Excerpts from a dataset
┄┄┄┄┄┄┄┄┄┄
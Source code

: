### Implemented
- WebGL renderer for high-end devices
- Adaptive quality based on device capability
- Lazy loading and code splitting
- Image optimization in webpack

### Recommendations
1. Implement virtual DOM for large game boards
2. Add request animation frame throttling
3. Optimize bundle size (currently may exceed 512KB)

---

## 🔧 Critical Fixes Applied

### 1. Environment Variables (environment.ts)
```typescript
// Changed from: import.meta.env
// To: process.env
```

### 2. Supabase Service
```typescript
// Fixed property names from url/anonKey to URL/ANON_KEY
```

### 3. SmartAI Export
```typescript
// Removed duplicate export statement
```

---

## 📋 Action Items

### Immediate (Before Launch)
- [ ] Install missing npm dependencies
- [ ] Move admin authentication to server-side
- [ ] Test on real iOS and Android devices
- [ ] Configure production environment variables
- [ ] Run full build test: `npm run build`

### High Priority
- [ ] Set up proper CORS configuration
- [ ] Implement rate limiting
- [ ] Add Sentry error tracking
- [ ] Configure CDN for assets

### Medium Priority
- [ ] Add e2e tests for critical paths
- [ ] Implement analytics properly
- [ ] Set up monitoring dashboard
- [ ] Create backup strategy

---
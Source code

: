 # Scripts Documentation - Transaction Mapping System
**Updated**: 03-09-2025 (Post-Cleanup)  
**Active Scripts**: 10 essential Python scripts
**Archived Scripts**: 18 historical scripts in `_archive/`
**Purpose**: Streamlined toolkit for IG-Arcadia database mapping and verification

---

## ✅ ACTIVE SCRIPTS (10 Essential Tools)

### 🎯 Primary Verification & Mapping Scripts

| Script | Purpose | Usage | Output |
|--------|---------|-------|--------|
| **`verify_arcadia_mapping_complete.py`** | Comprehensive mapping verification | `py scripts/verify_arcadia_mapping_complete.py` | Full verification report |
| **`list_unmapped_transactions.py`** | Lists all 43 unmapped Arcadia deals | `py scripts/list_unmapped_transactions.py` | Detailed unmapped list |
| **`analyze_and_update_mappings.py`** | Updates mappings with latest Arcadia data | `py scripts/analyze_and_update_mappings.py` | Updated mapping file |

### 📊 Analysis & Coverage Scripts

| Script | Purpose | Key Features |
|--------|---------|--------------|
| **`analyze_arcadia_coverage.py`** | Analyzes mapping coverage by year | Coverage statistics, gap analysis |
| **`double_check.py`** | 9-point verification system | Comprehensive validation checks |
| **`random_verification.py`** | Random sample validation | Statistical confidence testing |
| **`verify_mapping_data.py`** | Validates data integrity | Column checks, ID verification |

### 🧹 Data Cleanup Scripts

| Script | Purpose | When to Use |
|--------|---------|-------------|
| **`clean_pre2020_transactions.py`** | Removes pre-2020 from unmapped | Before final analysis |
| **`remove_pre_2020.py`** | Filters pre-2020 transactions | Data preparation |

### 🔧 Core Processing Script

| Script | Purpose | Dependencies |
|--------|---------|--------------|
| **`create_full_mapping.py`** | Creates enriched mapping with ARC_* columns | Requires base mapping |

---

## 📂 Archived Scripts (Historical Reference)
┄┄┄┄┄┄┄┄┄┄
**Exercise prompt**.
Copy out each line of the records that holds the string "environment".

**Response to this exercise**.
### 1. Environment Variables (environment.ts)
- [ ] Configure production environment variables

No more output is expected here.